Um, no. You’re projecting again, Ginger. As I pointed out before, there wasn’t any science in your original open letter in the first place. It was just a long rant about how you think scientists and science journalists are big arrogant meanies for not taking your seriously. And similarly, there certainly wasn’t anything resembling science in this latest rant. And this is the third time now in one short blog that you declared yourself representative for all non-scientists.

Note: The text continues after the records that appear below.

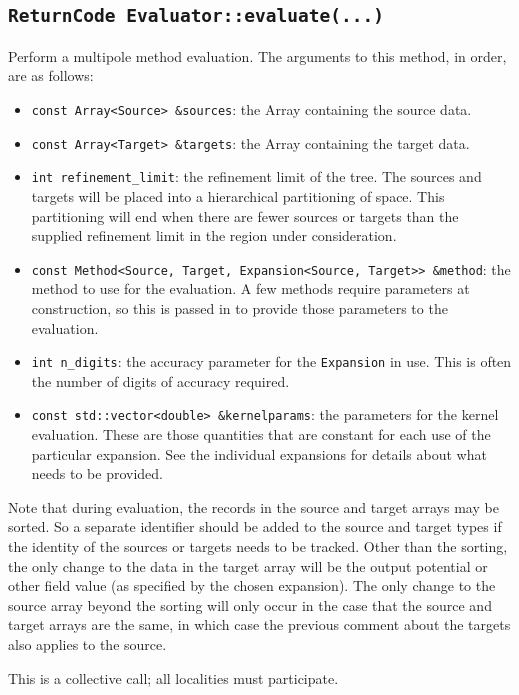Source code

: \subsection{{\tt ReturnCode Evaluator::evaluate(...)}}

Perform a multipole method evaluation. The arguments to this method, in order,
are as follows:

\begin{itemize}
\item {\tt const Array<Source> \&sources}: the Array containing the source data.
\item {\tt const Array<Target> \&targets}: the Array containing the target data.
\item {\tt int refinement\_limit}: the refinement limit of the tree. The sources
  and  targets will be placed into a hierarchical partitioning of space. This
 partitioning will end when there are fewer sources or targets than the supplied
 refinement limit in the region under consideration.
\item {\tt const Method<Source, Target, Expansion<Source, Target>> \&method}:
  the  method to use for the evaluation. A few methods require parameters at
 construction, so this is passed in to provide those parameters to the
 evaluation.
\item {\tt int n\_digits}: the accuracy parameter for the {\tt Expansion} in
  use. This is  often the number of digits of accuracy required.
\item {\tt const std::vector<double> \&kernelparams}: the parameters for the
  kernel evaluation. These are those quantities that are constant for each use
  of the particular expansion. See
  the individual expansions for details about what needs to be provided.
\end{itemize}

Note that during evaluation, the records in the source and target arrays may be
sorted. So a separate identifier should be added to the source and target types
if the identity of the sources or targets needs to be tracked. Other than the
sorting, the only change to the data in the target array will be the output
potential or other field value (as specified by the chosen expansion). The
only change to the source array beyond the sorting will only occur in the case
that the source and target arrays are the same, in which case the previous
comment about the targets also applies to the source.

This is a collective call; all localities must participate.

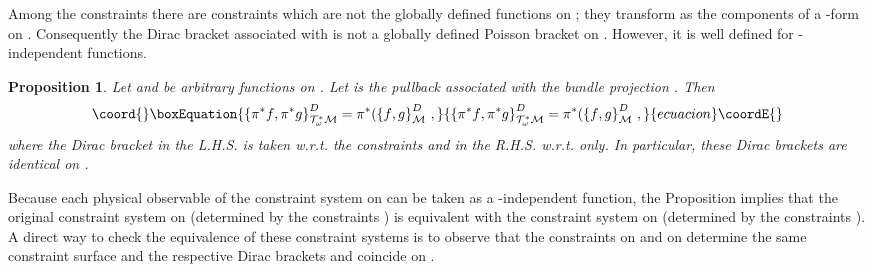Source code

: \documentclass[a4paper,11pt]{amsart}
\newtheorem{prop}[thm]{Proposition}
\numberwithin{thm}{section} %
\numberwithin{equation}{section} %
\numberwithin{figure}{section} %
\providecommand{\pb}[2]{\left\{{}#1{},{}#2{}\right\}}
\renewcommand{\:}{{\rm\, :\,}}
\def\mod{{\mathcal T}^*_\omega}
\def\manM{{\mathcal M}}
\begin{document}
Among the constraints \coordHE{} there are constraints
\coordHE{} which are not the globally defined functions on \myHighlight{$\mod\manM$}\coordHE{};
they transform as the components of a \coordHE{}-form on \myHighlight{$\manM$}\coordHE{}.
Consequently the Dirac bracket associated with \coordHE{}
is not a globally defined Poisson bracket on \myHighlight{$\mod\manM$}\coordHE{}.
However, it is well defined for \coordHE{}-independent functions.
\begin{prop} Let \coordHE{} and \coordHE{} be arbitrary functions on \myHighlight{$\manM$}\coordHE{}.
Let \myHighlight{$\pi^*$}\coordHE{} is the  pullback associated with the bundle projection
\myHighlight{$\pi \: \mod\manM\to  \manM$}\coordHE{}. Then
\begin{equation}\coord{}\boxEquation{
  \label{eq:coincidence}
\pb{\pi^* f}{\pi^* g}_{\mod\manM}^{D}=
\pi^*(\pb{f}{g}_{\manM}^D\,,
}{
  \pb{\pi^* f}{\pi^* g}_{\mod\manM}^{D}=
\pi^*(\pb{f}{g}_{\manM}^D\,,
}{ecuacion}\coordE{}\end{equation}
where the Dirac bracket in the L.H.S. is taken w.r.t. the
constraints \coordHE{} and in the R.H.S. w.r.t. \myHighlight{$\theta_\alpha$}\coordHE{}
only. In particular, these Dirac brackets are identical on \myHighlight{$\Sigma \subset 
\manM$}\coordHE{}.
\end{prop}
Because each physical observable of the constraint system on
\myHighlight{$\mod\manM$}\coordHE{} can be taken as a \coordHE{}-independent function, the Proposition
implies that the original constraint system on \myHighlight{$\manM$}\coordHE{} (determined by
the constraints \myHighlight{$\theta_\alpha$}\coordHE{}) is equivalent with the constraint
system on \myHighlight{$\mod\manM$}\coordHE{} (determined by the constraints \coordHE{}).
A direct way to check the equivalence of these constraint systems is to
observe that the constraints \coordHE{} on \myHighlight{$\mod\manM$}\coordHE{}  and \myHighlight{$\theta_\alpha$}\coordHE{}
on \myHighlight{$\manM$}\coordHE{} determine the same constraint surface \myHighlight{$\Sigma$}\coordHE{} and
the respective Dirac brackets \myHighlight{$\pb{}{}_{\mod\manM}^{D}$}\coordHE{} and
\myHighlight{$\pb{}{}_{\manM}^D$}\coordHE{} coincide on \myHighlight{$\Sigma$}\coordHE{}.
\end{document}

This entire anti-intellectual gambit gives me flashbacks to Sarah Palin insisting she’s qualified to be vice president because she’s a hockey mom, relates to Joe Sixpack, is attacked by the “gotcha media”, and because her critics are just elitists. Has it ever occured to you Ms. Palin–err, I mean Ms. Taylor, that in certain fields like public office and science, that elitism is a good thing? You’re so proud of your 167,000 emails to Obama but did it ever occur to you that science isn’t a democratic process and that public opinion doesn’t change the facts?

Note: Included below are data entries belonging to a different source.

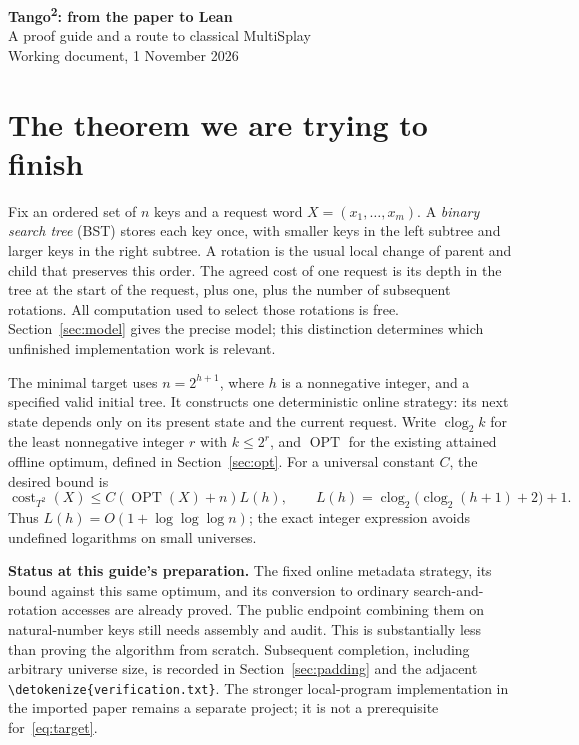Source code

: \documentclass[11pt,a4paper]{article}
\newcommand{\OPT}{\operatorname{OPT}}
\newcommand{\cost}{\operatorname{cost}}
\newcommand{\clog}{\operatorname{clog}_2}
\newcommand{\lean}[1]{{\small\expandafter\nolinkurl\expandafter{\detokenize{#1}}}}
\begin{document}
\begin{center}
{\Large\bfseries Tango\textsuperscript{2}: from the paper to Lean}\\[4pt]
{\large A proof guide and a route to classical MultiSplay}\\[3pt]
Working document, 1 November 2026
\end{center}

\section{The theorem we are trying to finish}\label{sec:scope}
Fix an ordered set of $n$ keys and a request word $X=(x_1,\ldots,x_m)$.
A \emph{binary search tree} (BST) stores each key once, with smaller keys
in the left subtree and larger keys in the right subtree. A rotation is
the usual local change of parent and child that preserves this order.
The agreed cost of one request is its depth in the tree at the start of
the request, plus one, plus the number of subsequent rotations. All
computation used to select those rotations is free. Section~\ref{sec:model}
gives the precise model; this distinction determines which unfinished
implementation work is relevant.

The minimal target uses $n=2^{h+1}$, where $h$ is a nonnegative integer,
and a specified valid initial tree. It constructs one deterministic online
strategy: its next state depends only on its present state and the current
request. Write $\clog k$ for the least nonnegative integer $r$ with
$k\le2^r$, and $\OPT$ for the existing attained offline optimum, defined
in Section~\ref{sec:opt}. For a universal constant $C$, the desired bound is
\begin{equation}\label{eq:target}
 \cost_{T^2}(X)\le C(\OPT(X)+n)L(h),\qquad
 L(h)=\clog\bigl(\clog(h+1)+2\bigr)+1.
\end{equation}
Thus $L(h)=O(1+\log\log\log n)$; the exact integer
expression avoids undefined logarithms on small universes.

\textbf{Status at this guide's preparation.} The fixed online metadata
strategy, its bound against this same optimum, and its conversion to
ordinary search-and-rotation accesses are already proved. The public
endpoint combining them on natural-number keys still needs assembly and
audit. This is substantially less than proving the algorithm from scratch.
Subsequent completion, including arbitrary universe size, is recorded in
Section~\ref{sec:padding} and the adjacent \lean{verification.txt}.
The stronger local-program implementation in the imported paper remains
a separate project; it is not a prerequisite for~\eqref{eq:target}.
\end{document}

As I understand it, the whole thesis of Mooney and Kirshenbaum’s book is that science literacy is a serious problem in this country. And given that a fifth of all Americans don’t even know if the Earth revolves around the sun or vice versa, that even more than that think that the Earth is 6000 years old, and that many Americans deny the facts of 9/11, I definitely wouldn’t be very proud of your little public opinion poll on the subject, especially since, as Penn and Teller superbly illustrate here, you can get people to support just about anything:
The most reputable health organizations in the country aren’t about to just change their minds about the science just because a bunch of laypeople wrote uninformed letters to the president. That’s simply not how science works. You could get people to write 167,000 emails to Obama saying 9/11 was an inside job; that wouldn’t make it true.
The result for me is that after five years of good faith efforts to have earnest, productive exchanges with people like these, I have given up. I just don’t care what they think any more.
. . .
And start thinking for themselves rather than swallowing what they read in the paper.

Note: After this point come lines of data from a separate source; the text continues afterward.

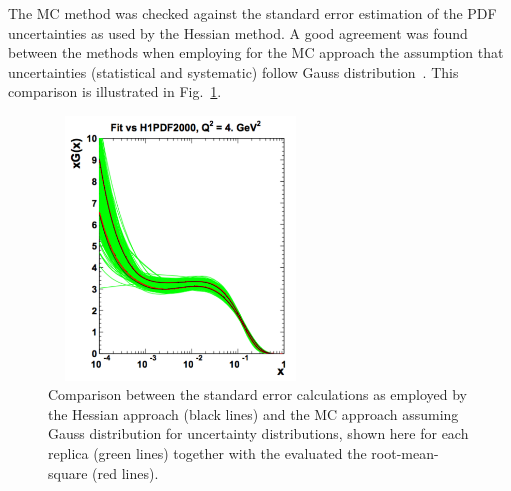 \begin{description}
The MC method was checked against the standard error estimation of the PDF uncertainties as used by the Hessian method. 
A good agreement was found between the methods when employing for the MC approach the assumption that uncertainties 
(statistical and systematic) follow Gauss distribution~\cite{hera-lhc:report2009}. 
This comparison is illustrated in Fig.~\ref{fig:mchessian}.
\begin{figure}[!ht]
 \centering
  \includegraphics[width=7cm,height=7cm]{mchessian.pdf}
  \caption{Comparison between the standard error calculations as employed by the Hessian approach (black lines) 
      and the MC approach assuming Gauss distribution for uncertainty distributions, shown here for each replica 
          (green lines) together with the evaluated the root-mean-square (red lines).}
  \label{fig:mchessian}        
\end{figure}
\end{description}

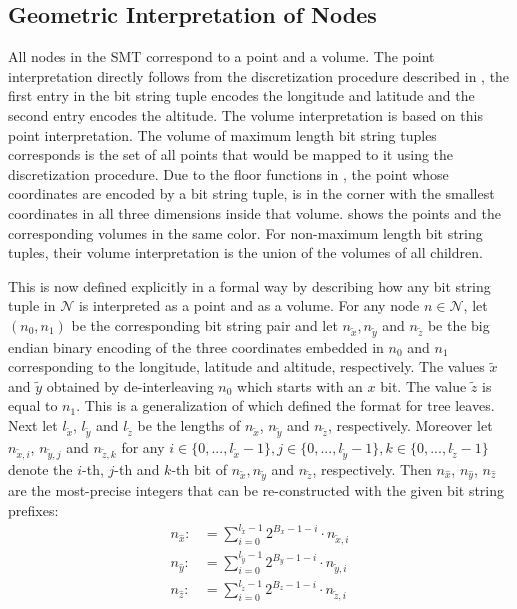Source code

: \documentclass[10pt,conference,compsocconf]{IEEEtran}
\begin{document}
\subsection{Geometric Interpretation of Nodes}
\label{sec:data-structure:intermediate}
All nodes in the SMT correspond to a point and a volume.
The point interpretation directly follows from the discretization procedure described in , the first entry in the bit string tuple encodes the longitude and latitude and the second entry encodes the altitude.
The volume interpretation is based on this point interpretation.
The volume of maximum length bit string tuples corresponds is the set of all points that would be mapped to it using the discretization procedure.
Due to the floor functions in , the point whose coordinates are encoded by a bit string tuple, is in the corner with the smallest coordinates in all three dimensions inside that volume.
 shows the points and the corresponding volumes in the same color.
For non-maximum length bit string tuples, their volume interpretation is the union of the volumes of all children.

This is now defined explicitly in a formal way by describing how any bit string tuple in $\mathcal{N}$ is interpreted as a point and as a volume.
For any node $n \in \mathcal{N}$, let $(n_0, n_1)$ be the corresponding bit string pair and let $n_{\tilde{x}}, n_{\tilde{y}}$ and $n_{\tilde{z}}$ be the big endian binary encoding of the three coordinates embedded in $n_0$ and $n_1$ corresponding to the longitude, latitude and altitude, respectively.
The values $\tilde{x}$ and $\tilde{y}$ obtained by de-interleaving $n_0$ which starts with an $x$ bit.
The value $\tilde{z}$ is equal to $n_1$.
This is a generalization of  which defined the format for tree leaves.
Next let $l_{\tilde{x}}$, $l_{\tilde{y}}$ and $l_{\tilde{z}}$ be the lengths of $n_{\tilde{x}}$, $n_{\tilde{y}}$ and $n_{\tilde{z}}$, respectively.
Moreover let $n_{\tilde{x},i}$, $n_{\tilde{y},j}$ and $n_{\tilde{z},k}$ for any $i \in \{0, ..., l_{\tilde{x}}-1\}, j \in \{0, ..., l_{\tilde{y}}-1\}, k \in \{0, ..., l_{\tilde{z}}-1\}$ denote the $i$-th, $j$-th and $k$-th bit of $n_{\tilde{x}}, n_{\tilde{y}}$ and $n_{\tilde{z}}$, respectively.
Then $n_{\hat{x}}$, $n_{\hat{y}}$, $n_{\hat{z}}$ are the most-precise integers that can be re-constructed with the given bit string prefixes:
\begin{align}
	\label{eq:intermediate-geometric-point-partial-height:x}
	n_{\hat{x}} :&= \sum_{i=0}^{l_{\tilde{x}} - 1} 2^{B_{x} - 1 - i} \cdot n_{\tilde{x}, i}\\
	\label{eq:intermediate-geometric-point-partial-height:y}
	n_{\hat{y}} :&= \sum_{i=0}^{l_{\tilde{y}} - 1} 2^{B_{y} - 1 - i} \cdot n_{\tilde{y}, i}\\
	\label{eq:intermediate-geometric-point-partial-height:z}
	n_{\hat{z}} :&= \sum_{i=0}^{l_{\tilde{z}} - 1} 2^{B_{z} - 1 - i} \cdot n_{\tilde{z}, i}
\end{align}
\end{document}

It’s great to encourage people to think for themselves as long as they accept the possiblity that they can be wrong. But there’s your problem, Ginger. You don’t care what experts think, and you never did. You simply have faith in your own conjecture and are uninterested in having those beliefs challenged or scrutinized. And that is why the experts as well as those of us who care about good science, academic rigor, and evidence will never take you seriously.